Low-frequency electric resistance weld, LF-ERW is Electric resistance welded (ERW) pipe manufactured by cold-forming a sheet of steel into a cylindrical shape. Current is then passed between the two edges of the steel to heat the steel to a point at which the edges are forced together to form a bond without the use of welding filler material. Initially this manufacturing process used low frequency A.C. current to heat the edges. This low frequency process was used from the 1920s until 1970. In 1970, the low frequency process was superseded by a high frequency ERW process which produced a higher quality weld.

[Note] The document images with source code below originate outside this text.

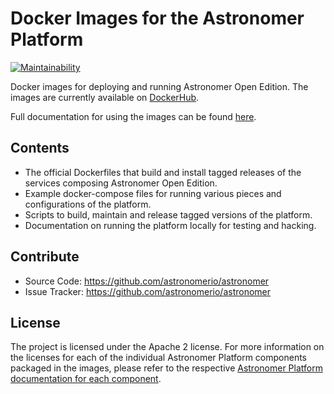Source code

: # Docker Images for the Astronomer Platform

[![Maintainability](https://api.codeclimate.com/v1/badges/d69163d70f7c0c4aeeb1/maintainability)](https://codeclimate.com/github/astronomerio/astronomer/maintainability)

Docker images for deploying and running Astronomer Open Edition.
The images are currently available on
[DockerHub](https://hub.docker.com/u/astronomerinc/).

Full documentation for using the images can be found
[here](https://open.astronomer.io).

## Contents

* The official Dockerfiles that build and install tagged releases of the
  services composing Astronomer Open Edition.
* Example docker-compose files for running various pieces and configurations of
  the platform.
* Scripts to build, maintain and release tagged versions of the platform.
* Documentation on running the platform locally for testing and hacking.

## Contribute

* Source Code: <https://github.com/astronomerio/astronomer>
* Issue Tracker: <https://github.com/astronomerio/astronomer>

## License

The project is licensed under the Apache 2 license. For more information on the
licenses for each of the individual Astronomer Platform components packaged in
the images, please refer to the respective
[Astronomer Platform documentation for each component](https://open.astronomer.io).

Over time, the welds of low frequency ERW pipe was found to be susceptible to selective seam corrosion, hook cracks, and inadequate bonding of the seams, so low frequency ERW is no longer used to manufacture pipe. The high frequency process is still being used to manufacture pipe for use in new pipeline construction.

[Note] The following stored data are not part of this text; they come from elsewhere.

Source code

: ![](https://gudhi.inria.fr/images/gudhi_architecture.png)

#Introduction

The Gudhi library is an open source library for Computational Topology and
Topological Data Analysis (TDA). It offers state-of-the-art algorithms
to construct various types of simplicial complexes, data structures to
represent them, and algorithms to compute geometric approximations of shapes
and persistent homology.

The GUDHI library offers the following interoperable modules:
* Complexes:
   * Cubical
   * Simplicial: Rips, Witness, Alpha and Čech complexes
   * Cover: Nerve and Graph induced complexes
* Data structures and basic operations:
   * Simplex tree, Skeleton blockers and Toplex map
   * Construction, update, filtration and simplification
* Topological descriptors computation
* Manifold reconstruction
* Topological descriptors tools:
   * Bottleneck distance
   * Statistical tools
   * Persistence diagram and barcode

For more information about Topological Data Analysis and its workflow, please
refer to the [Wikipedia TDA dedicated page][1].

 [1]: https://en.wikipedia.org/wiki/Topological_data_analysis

The Poplar Pipeline was built in the 1950s using pipe made with low-frequency electric resistance welds as was the Pegasus Pipeline.

==Poplar Pipeline==
On January 19, 2015 oil from a broken pipeline seeped into the Yellowstone River, and contaminated the water supply 10 miles south of Glendive, Montana. The release was from Bridger Pipeline LLC's 12-inch Poplar line, which can carry 42,000 barrels a day of crude from the Bakken Formation and runs from Canada south to Baker, Montana. Bridger Pipeline is a subsidiary of True Cos., a privately held Wyoming-based company. The company said in a statement that the pipeline was shut down within an hour of the leak.

==Pegasus Pipeline==
The 2013 Mayflower oil spill occurred when ExxonMobil's 20-inch Pegasus crude oil pipeline spilled near Mayflower, Arkansas on March 29, causing crude to flow through yards and gutters, and towards Lake Conway. Wildlife was coated in some places. Twenty-two homes were evacuated, due to the fumes and fire hazard. Some estimates say the total amount spilled could reach upwards of 300,000 gallons diluted bitumen were spilled. Hook cracks and extremely low impact toughness in the LF-ERW seam were identified as causes of the failure.